• [Exercise objective]: Only lines holding "made" are needed; copy each of them from the data below.

^^^^^^^^^^^^^^^^

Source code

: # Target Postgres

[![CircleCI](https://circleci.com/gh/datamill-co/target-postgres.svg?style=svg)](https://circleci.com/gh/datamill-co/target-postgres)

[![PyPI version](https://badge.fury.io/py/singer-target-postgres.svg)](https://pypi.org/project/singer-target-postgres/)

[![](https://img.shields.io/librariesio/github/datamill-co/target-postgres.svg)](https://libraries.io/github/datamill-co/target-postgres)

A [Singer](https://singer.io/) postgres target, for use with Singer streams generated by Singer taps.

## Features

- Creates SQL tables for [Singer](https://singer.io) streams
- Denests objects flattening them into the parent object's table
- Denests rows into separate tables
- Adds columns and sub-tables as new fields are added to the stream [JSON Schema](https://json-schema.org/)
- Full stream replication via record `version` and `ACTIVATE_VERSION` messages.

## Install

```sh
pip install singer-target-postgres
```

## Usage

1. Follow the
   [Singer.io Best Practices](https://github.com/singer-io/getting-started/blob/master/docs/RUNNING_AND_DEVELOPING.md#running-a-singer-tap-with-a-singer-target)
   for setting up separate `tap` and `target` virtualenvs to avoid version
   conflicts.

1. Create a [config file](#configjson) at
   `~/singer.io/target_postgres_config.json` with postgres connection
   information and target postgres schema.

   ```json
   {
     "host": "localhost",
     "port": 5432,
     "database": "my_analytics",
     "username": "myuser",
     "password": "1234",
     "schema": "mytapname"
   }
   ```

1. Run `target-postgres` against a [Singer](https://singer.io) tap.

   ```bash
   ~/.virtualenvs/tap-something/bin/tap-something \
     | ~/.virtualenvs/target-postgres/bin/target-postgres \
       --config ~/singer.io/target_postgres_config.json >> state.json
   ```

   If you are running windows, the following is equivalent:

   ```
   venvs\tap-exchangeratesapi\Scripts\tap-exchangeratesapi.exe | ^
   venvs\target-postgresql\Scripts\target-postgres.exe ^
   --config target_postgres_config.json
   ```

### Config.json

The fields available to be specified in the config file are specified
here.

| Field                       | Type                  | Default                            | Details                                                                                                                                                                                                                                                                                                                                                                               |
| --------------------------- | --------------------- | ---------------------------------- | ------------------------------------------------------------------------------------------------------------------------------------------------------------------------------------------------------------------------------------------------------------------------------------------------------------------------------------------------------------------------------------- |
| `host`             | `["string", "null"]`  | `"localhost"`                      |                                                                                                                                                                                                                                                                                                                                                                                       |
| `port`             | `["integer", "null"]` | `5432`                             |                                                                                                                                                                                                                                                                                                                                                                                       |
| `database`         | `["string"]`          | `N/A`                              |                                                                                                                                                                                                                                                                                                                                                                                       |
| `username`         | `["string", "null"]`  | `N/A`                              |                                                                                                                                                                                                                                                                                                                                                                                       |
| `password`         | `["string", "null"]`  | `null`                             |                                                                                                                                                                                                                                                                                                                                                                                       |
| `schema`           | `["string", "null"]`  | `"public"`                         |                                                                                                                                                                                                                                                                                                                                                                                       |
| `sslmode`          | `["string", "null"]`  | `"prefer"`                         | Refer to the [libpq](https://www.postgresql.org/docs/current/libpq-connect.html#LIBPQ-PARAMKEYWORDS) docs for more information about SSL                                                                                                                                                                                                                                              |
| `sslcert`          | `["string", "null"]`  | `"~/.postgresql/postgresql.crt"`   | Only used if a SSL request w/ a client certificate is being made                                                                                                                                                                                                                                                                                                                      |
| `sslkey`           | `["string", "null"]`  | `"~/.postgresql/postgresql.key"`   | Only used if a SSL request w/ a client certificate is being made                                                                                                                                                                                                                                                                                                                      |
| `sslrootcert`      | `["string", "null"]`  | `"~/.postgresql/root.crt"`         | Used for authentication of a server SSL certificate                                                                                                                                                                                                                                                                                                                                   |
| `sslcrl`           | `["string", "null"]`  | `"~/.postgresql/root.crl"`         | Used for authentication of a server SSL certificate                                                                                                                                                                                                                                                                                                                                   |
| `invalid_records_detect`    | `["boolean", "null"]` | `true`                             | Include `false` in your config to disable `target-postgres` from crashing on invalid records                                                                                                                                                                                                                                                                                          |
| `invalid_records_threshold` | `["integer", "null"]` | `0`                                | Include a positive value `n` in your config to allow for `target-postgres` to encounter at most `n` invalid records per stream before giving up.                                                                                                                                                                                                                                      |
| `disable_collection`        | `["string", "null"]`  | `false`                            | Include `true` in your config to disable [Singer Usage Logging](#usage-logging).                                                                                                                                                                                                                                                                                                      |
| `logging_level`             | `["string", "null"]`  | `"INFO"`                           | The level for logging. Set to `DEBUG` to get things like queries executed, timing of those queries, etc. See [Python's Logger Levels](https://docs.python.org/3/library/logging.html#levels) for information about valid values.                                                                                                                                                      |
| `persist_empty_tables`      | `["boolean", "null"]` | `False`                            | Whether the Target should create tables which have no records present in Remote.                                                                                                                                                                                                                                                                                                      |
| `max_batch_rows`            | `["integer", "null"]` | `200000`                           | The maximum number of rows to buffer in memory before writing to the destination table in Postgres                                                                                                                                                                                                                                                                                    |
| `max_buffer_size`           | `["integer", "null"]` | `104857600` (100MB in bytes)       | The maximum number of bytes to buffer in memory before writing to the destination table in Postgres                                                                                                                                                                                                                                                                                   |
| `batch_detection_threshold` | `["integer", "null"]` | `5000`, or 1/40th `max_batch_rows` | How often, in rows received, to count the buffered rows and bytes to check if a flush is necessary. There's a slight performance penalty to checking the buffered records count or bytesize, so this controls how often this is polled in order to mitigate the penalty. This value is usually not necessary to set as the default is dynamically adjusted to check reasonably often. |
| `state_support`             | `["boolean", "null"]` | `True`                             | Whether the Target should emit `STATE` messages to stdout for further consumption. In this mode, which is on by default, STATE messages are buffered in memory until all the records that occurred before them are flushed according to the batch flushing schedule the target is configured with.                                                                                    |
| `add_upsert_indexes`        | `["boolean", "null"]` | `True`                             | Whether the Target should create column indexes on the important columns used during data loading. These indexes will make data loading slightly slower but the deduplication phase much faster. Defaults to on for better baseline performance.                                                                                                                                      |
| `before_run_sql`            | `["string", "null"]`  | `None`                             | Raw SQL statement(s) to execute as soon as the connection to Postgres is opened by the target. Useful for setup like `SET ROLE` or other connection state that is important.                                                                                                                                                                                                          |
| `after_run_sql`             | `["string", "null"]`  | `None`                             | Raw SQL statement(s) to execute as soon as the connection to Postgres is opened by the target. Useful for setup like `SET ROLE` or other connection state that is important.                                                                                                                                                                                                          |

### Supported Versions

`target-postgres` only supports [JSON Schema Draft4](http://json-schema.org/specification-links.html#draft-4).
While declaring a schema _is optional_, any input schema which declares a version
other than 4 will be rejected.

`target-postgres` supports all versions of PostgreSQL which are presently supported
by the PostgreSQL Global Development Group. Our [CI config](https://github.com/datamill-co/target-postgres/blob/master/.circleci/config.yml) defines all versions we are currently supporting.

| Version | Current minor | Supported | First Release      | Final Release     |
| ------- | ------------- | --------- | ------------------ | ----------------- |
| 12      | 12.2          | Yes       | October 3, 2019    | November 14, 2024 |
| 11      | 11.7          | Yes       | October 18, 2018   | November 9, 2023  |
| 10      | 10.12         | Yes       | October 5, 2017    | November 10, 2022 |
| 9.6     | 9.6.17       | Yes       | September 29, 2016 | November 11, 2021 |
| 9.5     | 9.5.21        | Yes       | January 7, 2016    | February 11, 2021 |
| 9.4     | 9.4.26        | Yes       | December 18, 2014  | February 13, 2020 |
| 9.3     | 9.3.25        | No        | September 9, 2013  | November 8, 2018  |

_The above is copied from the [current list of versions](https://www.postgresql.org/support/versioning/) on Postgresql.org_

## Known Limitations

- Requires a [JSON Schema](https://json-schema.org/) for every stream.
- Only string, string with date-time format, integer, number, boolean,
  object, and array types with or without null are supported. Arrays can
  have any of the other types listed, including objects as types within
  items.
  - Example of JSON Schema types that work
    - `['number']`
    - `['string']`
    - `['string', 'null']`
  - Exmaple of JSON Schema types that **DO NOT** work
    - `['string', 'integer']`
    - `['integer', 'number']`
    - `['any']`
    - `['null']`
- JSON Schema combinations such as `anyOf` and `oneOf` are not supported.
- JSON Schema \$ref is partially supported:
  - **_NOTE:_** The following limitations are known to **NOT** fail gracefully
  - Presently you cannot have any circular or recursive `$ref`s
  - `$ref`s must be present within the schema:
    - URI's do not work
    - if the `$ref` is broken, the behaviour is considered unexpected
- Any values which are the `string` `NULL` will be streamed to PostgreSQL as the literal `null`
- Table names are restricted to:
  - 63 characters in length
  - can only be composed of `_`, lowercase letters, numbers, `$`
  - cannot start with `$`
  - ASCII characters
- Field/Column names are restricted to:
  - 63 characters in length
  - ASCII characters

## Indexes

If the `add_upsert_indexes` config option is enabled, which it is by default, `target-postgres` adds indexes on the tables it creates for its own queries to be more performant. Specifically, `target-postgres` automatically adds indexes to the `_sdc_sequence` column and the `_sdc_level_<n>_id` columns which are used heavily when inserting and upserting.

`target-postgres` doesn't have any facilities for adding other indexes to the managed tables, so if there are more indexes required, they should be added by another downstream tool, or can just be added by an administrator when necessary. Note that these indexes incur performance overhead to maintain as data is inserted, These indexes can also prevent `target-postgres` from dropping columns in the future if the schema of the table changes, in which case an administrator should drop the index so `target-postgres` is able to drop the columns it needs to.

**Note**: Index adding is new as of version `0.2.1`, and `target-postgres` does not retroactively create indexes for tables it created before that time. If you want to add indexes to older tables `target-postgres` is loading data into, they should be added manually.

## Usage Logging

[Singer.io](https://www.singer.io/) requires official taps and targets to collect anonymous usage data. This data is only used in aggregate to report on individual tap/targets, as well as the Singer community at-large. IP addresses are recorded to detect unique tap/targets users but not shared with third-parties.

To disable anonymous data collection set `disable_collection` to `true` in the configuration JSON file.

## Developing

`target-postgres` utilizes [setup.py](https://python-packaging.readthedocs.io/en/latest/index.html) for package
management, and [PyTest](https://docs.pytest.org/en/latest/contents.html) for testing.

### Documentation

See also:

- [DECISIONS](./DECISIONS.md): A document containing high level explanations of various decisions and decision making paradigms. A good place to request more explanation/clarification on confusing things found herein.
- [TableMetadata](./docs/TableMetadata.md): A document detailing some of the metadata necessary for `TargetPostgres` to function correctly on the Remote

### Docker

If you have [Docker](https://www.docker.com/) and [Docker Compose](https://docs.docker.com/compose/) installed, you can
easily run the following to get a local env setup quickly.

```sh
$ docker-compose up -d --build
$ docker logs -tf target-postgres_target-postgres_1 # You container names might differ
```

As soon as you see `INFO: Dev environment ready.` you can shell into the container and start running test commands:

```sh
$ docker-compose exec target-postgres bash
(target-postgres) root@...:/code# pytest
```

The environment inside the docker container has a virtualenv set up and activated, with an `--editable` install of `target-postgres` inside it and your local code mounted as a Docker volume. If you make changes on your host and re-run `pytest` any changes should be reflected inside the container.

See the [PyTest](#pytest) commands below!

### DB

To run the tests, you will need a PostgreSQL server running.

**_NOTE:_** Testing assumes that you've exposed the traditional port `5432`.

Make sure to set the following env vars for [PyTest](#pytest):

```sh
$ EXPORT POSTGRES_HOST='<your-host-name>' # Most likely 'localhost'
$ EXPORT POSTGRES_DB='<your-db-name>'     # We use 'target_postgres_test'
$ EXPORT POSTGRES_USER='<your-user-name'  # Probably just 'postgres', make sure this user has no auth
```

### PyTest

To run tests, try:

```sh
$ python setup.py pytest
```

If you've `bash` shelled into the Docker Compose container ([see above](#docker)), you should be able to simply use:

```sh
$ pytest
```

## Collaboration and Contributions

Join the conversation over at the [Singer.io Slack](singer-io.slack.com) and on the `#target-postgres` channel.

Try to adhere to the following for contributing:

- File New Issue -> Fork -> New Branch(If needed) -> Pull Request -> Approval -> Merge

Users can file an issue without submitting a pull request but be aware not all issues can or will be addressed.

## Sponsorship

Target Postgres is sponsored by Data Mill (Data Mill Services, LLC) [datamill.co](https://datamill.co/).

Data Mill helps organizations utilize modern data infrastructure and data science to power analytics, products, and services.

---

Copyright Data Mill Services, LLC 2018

^^^^^^^^^^^^^^^^

• [Result of this task]:
| `sslcert`          | `["string", "null"]`  | `"~/.postgresql/postgresql.crt"`   | Only used if a SSL request w/ a client certificate is being made                                                                                                                                                                                                                                                                                                                      |
| `sslkey`           | `["string", "null"]`  | `"~/.postgresql/postgresql.key"`   | Only used if a SSL request w/ a client certificate is being made                                                                                                                                                                                                                                                                                                                      |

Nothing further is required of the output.